Common pitfalls (and how to avoid them)
- Treating the catalog as a document, not a living system. Fix: automate syncs with CMDB and link to real-time monitoring.
- Overloading entries with technical jargon. Fix: maintain separate business and technical views.
- No governance for changes. Fix: lightweight approval and scheduled audits.
Quick checklist for your next catalog sprint
- Define owners for top 10 services
- Map each item to an SLA and a CI set
- Publish request forms with clear inputs
- Schedule quarterly accuracy reviews
- Add analytics to measure request success and time to fulfill
Closing — The big idea to take with you
A service catalog is not a pretty brochure. It is the contract between IT and the business, the shopping experience for users, and the assembly line instruction for operations. Do it well and you reduce friction, speed delivery, and make decision making measurable. Do it poorly and you will be the napkin menu restaurant: charming in a museum, disastrous for dinner.

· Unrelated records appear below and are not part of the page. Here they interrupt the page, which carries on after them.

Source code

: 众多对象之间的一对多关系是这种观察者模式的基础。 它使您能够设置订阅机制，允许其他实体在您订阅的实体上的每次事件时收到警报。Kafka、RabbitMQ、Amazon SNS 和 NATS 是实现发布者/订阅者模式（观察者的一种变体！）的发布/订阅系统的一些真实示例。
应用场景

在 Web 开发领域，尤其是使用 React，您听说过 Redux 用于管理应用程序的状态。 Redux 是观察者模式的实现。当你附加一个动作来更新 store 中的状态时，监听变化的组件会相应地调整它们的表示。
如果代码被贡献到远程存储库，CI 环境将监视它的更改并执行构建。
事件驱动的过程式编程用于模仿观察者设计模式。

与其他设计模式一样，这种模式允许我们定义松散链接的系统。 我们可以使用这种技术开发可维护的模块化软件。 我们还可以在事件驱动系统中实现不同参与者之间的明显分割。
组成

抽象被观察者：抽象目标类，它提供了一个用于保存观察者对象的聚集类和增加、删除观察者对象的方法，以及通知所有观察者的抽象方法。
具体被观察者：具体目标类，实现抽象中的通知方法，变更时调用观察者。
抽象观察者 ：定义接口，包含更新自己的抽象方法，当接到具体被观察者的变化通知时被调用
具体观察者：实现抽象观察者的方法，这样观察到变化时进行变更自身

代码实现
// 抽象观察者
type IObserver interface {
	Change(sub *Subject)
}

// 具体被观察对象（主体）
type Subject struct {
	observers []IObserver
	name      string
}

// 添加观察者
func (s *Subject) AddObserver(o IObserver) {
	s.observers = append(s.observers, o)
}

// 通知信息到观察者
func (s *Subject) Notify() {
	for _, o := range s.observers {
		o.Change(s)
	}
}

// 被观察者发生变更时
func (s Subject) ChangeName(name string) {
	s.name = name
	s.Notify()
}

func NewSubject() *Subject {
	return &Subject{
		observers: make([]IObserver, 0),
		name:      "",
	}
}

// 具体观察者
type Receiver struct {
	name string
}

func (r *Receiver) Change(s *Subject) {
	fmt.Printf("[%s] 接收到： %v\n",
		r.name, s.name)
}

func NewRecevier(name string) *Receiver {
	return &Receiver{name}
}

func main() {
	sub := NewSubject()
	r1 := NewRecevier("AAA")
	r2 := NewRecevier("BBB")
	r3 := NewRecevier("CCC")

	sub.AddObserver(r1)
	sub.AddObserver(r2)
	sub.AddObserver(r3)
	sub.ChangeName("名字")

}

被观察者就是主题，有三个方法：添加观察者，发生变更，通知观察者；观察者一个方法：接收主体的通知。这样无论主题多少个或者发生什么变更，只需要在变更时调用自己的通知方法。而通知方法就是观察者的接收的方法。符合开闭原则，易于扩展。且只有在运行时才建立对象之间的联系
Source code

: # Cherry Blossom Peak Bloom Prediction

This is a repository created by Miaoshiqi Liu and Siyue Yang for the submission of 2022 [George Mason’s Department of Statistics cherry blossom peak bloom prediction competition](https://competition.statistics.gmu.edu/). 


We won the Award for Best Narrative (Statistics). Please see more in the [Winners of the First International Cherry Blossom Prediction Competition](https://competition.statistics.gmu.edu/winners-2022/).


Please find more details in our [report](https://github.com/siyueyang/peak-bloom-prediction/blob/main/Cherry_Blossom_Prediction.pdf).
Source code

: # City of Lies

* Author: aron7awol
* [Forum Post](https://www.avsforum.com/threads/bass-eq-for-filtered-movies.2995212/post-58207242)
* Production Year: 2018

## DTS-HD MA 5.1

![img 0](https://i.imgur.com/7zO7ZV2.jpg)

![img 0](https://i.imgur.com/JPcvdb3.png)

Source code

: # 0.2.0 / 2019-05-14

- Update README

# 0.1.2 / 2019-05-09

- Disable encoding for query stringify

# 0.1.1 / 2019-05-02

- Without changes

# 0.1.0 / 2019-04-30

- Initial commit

Remember: strategy says what matters. Design makes it reliable. The catalog makes it usable. Keep them aligned and your users will stop calling at 2 a.m.
Key takeaways
- Build both business and technical views; they serve different audiences.
- Keep the catalog automated, governed, and reviewed regularly.
- Link every catalog item to SLAs, costs, and CIs to enable downstream processes.
Final thought: Treat your catalog like a living thing. Feed it accurate data, trim what is dead, and it will reward you with fewer incidents and happier users.